El estudio, encabezado por Alma Liliana Díaz Martínez, doctora en Ciencias Sociales e investigadora en estancia posdoctoral de la Secretaría de Educación, Ciencia, Tecnología e Innovación en la Facultad de Ciencias Políticas y Sociales de la Universidad Autónoma del Estado de México (UAEMéx), incluyó trabajo de campo en los centros penitenciarios de Santiaguito, en Almoloya de Juárez; Nezahualcóyotl Bordo, Nezahualcóyotl Sur y Barrientos,  en Tlalnepantla, donde se entrevistó a 25 mujeres privadas de la libertad y personal penitenciario, lo que permitió documentar las condiciones en las que se desarrolla la infancia en reclusión.


Condiciones que no garantizan una crianza digna

Aunque en algunos centros existen áreas destinadas a la maternidad, estas no aseguran entornos seguros ni adecuados para el desarrollo infantil. En el caso de Santiaguito, considerado uno de los penales con mejores instalaciones, existen espacios específicos para bebés; sin embargo, esto no se traduce en bienestar.

“Esto no solo lo dicen las madres, también lo reconoce el personal penitenciario que convive diariamente con ellas”, explicó la investigadora en entrevista con El Sol de Toluca.

A ello, dijo, se suma que los espacios destinados a la infancia, como las bebetecas impulsadas por organizaciones civiles, como Reinserta, no están disponibles de forma permanente y carecen de personal especializado.

“Existen estos espacios que parecieran dignificar la estancia, pero no están a disposición completa del binomio madre-hijo, hay horarios limitados y además no hay personal capacitado para atenderlos, por lo que en la práctica no pueden aprovecharse de tiempo completo”, señaló.

Violencia, motines y riesgos cotidianos

Uno de los aspectos más críticos identificados en la investigación es la exposición de niñas y niños a contextos de violencia dentro de los penales, particularmente en centros del Valle de México, donde las madres refirieron haber vivido motines, riñas e incluso situaciones en las que menores resultaron lesionados.

A estos riesgos, añadió la investigadora, se suma la exposición constante a dinámicas propias del entorno penitenciario, que incluyen conflictos entre internas, consumo de sustancias y actos sexuales en espacios compartidos, lo que genera preocupación entre las madres por el impacto que esto puede tener en sus hijos.
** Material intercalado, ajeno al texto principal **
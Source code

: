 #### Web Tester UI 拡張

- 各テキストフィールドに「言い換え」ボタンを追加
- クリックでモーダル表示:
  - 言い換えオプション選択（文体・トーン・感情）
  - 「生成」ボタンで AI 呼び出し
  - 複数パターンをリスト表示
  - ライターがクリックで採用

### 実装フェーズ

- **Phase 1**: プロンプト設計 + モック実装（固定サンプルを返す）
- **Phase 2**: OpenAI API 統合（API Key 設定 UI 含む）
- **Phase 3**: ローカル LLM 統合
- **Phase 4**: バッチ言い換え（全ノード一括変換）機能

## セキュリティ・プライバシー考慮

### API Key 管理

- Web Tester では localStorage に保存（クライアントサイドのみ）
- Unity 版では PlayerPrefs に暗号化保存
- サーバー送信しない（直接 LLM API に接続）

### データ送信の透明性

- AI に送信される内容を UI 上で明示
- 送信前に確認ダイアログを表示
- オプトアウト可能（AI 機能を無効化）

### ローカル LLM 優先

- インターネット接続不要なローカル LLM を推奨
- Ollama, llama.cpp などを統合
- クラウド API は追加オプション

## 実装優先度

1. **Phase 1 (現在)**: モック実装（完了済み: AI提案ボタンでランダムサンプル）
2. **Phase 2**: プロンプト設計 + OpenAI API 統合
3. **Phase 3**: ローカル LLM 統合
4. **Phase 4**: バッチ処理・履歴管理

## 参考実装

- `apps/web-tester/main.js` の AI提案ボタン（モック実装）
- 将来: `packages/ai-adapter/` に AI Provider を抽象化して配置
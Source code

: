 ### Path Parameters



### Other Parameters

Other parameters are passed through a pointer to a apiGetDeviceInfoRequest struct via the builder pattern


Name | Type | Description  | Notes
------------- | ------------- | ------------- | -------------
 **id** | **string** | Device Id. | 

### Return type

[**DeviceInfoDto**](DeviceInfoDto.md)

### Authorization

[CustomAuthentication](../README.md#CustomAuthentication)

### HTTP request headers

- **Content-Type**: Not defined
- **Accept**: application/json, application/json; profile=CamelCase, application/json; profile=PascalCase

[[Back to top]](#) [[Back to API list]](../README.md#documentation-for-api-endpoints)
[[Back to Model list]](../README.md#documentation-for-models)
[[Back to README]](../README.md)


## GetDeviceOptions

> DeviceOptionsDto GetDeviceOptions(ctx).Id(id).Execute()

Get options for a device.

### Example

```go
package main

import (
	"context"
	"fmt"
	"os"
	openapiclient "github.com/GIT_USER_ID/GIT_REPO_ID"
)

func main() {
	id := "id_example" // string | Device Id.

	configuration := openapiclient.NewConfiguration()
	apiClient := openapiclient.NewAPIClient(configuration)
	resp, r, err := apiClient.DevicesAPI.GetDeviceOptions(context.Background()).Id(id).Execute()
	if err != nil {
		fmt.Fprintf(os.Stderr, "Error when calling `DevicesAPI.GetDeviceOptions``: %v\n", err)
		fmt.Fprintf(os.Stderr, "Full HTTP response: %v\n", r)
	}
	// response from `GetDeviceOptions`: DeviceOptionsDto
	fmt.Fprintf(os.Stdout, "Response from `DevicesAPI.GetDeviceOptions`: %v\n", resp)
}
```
“Son infancias en riesgo, infancias cortadas, con poca estimulación, acostumbradas a entornos limitados incluso en lo sensorial, donde predominan ciertos colores y rutinas rígidas que afectan su desarrollo emocional”, advirtió Díaz Martínez.

La investigación documenta que estos niños replican dinámicas propias del encierro, desde los horarios hasta los juegos, que giran en torno a prácticas como el pase de lista, lo que evidencia la interiorización de la lógica carcelaria desde edades tempranas.